Opus 4 numbers 1,2, 4,5 & 6
plus No.13 "The Cuckoo and the Nightingale"

Heinrich KLEMM, Sauer Organ,
Konzerthalle Ulrichskirche, Halle (Germany)

1. Concerto Op. 4 No. 1 in g minor
    Larghetto e staccato – Allegro – Adagio – Andante
2. Concerto Op. 4 No. 2 in B flat Major
    Tempo ordinario – Allegro – Adagio – Allegro
3. Concerto Op. 4 No. 4 in F Major
    Allegro – Andante – Adagio – Allegro
4. Concerto Op. 4 No. 5 in F Major
    Larghetto – Allegro – Alla Siciliana – Presto
5. Concerto Op. 4 No. 6 in B flat Major
     Andante allegro - Larghetto - Allegro moderato
6. Concerto No. 13 in F Major
    Larghetto – Allegro – Larghetto – Allegro
    'The Cuckoo and the Nightingale'

Total time 76:54

A great composer... and also a great showman!

Handel must have felt in an improvisatory mood either before, or during an interval in one of his oratorios, and being thus inspired, he produced an instant organ concerto. Clearly this was a huge success, for it would seem that Handel's organ concertos were all written primarily as interludes in his oratorios, the first two, according to Dr. Charles Burney, appearing with Deborah on March 17th and Esther on April 14th, 1733, both at the King's Theatre, Haymarket. Two new organ concertos were advertised for the Covent Garden performance of Esther on March 5th, 1735, of which London socialite Mrs. Pendarves wrote to her mother ten days later, describing them as 'the finest things I ever heard in my life'.

Sir John Hawkins ('A General History of the Science and Practice of Music' 1776) wrote of Handel: "When he gave a concerto, his method in general was to introduce it with a voluntary movement on the diapasons, which stole on the ear in a slow and solemn progression; the harmony close wrought, and as full as could possibly be expressed; the passages concatenated with stupendous art, the whole at the same time being perfectly intelligible, and carrying the appearance of great simplicity.
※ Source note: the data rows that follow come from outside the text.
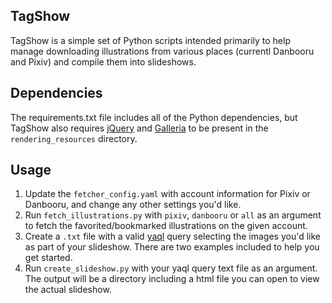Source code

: TagShow
--

TagShow is a simple set of Python scripts intended primarily to help manage
downloading illustrations from various places (currentl Danbooru and Pixiv)
and compile them into slideshows. 

Dependencies
-- 

The requirements.txt file includes all of the Python dependencies, but
TagShow also requires [jQuery](https://jquery.com/) and
[Galleria](https://galleria.io/) to be present in the `rendering_resources`
directory. 

Usage
--
1. Update the `fetcher_config.yaml` with account information for Pixiv
or Danbooru, and change any other settings you'd like. 
2. Run 
`fetch_illustrations.py` with `pixiv`, `danbooru` or `all` as an argument
to fetch the favorited/bookmarked illustrations on the given account. 
3. Create a `.txt` file with a valid
[yaql](https://yaql.readthedocs.io/en/latest/getting_started.html)  query 
selecting the images you'd like as part of your slideshow. There are two
examples included to help you get started. 
4. Run `create_slideshow.py` with your yaql query text file as an argument. The output will be a directory including a html file you can open to view
the actual slideshow.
This kind of prelude was succeeded by the concerto itself which he executed with a degree of spirit and firmness that no one has ever pretended to equal."

With comments such as these to recommend Mr. Handel's organ concertos, what more could we add – except to say that these concertos are here played in grand Handelian style, on a large organ recorded well in the forefront. Tempi are measured to preserve the stately nobility which is the hallmark of Handel.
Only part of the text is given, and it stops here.